Work item - Whenever the word "extension" turns up in a line of the data below, copy that line.

Raw data -

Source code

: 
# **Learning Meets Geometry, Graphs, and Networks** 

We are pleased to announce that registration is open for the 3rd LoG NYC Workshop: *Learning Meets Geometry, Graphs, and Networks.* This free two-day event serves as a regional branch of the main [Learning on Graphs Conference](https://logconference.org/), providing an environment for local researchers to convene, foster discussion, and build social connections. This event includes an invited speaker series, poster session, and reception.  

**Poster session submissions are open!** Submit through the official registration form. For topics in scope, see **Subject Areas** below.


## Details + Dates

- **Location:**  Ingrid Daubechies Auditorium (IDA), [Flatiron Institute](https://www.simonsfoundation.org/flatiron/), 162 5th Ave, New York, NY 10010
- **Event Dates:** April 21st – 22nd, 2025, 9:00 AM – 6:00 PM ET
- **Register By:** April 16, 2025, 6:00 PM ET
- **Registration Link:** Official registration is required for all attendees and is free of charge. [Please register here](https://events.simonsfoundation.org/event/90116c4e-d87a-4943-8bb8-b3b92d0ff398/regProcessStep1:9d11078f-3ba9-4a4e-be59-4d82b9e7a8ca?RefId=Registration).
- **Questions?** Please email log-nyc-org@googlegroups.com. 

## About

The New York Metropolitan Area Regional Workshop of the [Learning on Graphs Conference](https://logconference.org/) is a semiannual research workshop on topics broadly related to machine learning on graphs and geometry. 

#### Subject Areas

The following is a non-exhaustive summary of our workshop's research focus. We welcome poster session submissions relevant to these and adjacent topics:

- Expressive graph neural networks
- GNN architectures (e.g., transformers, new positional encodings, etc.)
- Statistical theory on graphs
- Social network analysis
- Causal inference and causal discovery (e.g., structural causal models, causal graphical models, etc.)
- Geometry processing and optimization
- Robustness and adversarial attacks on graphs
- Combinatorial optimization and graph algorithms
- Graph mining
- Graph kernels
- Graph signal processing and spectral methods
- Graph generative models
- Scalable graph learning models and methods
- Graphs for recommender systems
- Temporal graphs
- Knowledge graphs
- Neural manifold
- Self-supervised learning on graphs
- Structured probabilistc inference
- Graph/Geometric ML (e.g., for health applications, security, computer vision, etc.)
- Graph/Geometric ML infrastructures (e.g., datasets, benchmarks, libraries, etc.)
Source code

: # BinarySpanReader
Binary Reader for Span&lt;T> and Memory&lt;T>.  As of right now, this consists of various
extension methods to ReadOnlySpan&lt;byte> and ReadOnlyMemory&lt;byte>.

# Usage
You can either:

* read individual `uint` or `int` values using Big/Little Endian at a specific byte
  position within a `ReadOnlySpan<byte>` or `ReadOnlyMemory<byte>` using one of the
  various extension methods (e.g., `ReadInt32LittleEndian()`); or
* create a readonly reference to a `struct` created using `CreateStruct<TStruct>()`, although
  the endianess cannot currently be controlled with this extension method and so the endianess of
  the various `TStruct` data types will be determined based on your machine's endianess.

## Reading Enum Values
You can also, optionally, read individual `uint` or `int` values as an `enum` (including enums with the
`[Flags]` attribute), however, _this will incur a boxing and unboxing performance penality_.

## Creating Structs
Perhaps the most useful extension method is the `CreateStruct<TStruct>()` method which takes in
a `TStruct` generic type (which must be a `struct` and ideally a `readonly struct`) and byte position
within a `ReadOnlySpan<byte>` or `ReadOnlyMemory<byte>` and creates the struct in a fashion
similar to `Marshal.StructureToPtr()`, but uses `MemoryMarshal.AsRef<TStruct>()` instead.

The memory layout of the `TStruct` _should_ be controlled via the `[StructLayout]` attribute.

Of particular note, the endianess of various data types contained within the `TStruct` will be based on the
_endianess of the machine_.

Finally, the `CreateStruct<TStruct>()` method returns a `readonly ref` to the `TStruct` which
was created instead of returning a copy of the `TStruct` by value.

* * *

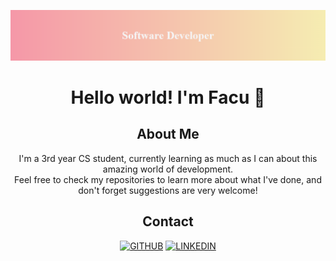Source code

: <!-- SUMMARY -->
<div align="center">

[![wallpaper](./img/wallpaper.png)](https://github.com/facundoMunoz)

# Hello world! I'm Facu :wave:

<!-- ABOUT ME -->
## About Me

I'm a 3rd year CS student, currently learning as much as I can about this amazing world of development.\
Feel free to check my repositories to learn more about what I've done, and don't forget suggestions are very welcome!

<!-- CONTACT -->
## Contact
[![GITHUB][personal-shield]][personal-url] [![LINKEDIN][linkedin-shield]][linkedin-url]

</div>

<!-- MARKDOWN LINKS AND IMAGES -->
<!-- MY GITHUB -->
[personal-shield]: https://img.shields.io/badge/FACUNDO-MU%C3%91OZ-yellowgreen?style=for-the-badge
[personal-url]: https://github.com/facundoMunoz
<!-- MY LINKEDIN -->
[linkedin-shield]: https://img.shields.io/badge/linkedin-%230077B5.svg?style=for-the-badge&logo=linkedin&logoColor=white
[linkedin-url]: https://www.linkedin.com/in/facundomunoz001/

Task solution -
extension methods to ReadOnlySpan&lt;byte> and ReadOnlyMemory&lt;byte>.
  various extension methods (e.g., `ReadInt32LittleEndian()`); or
  the endianess cannot currently be controlled with this extension method and so the endianess of
Perhaps the most useful extension method is the `CreateStruct<TStruct>()` method which takes in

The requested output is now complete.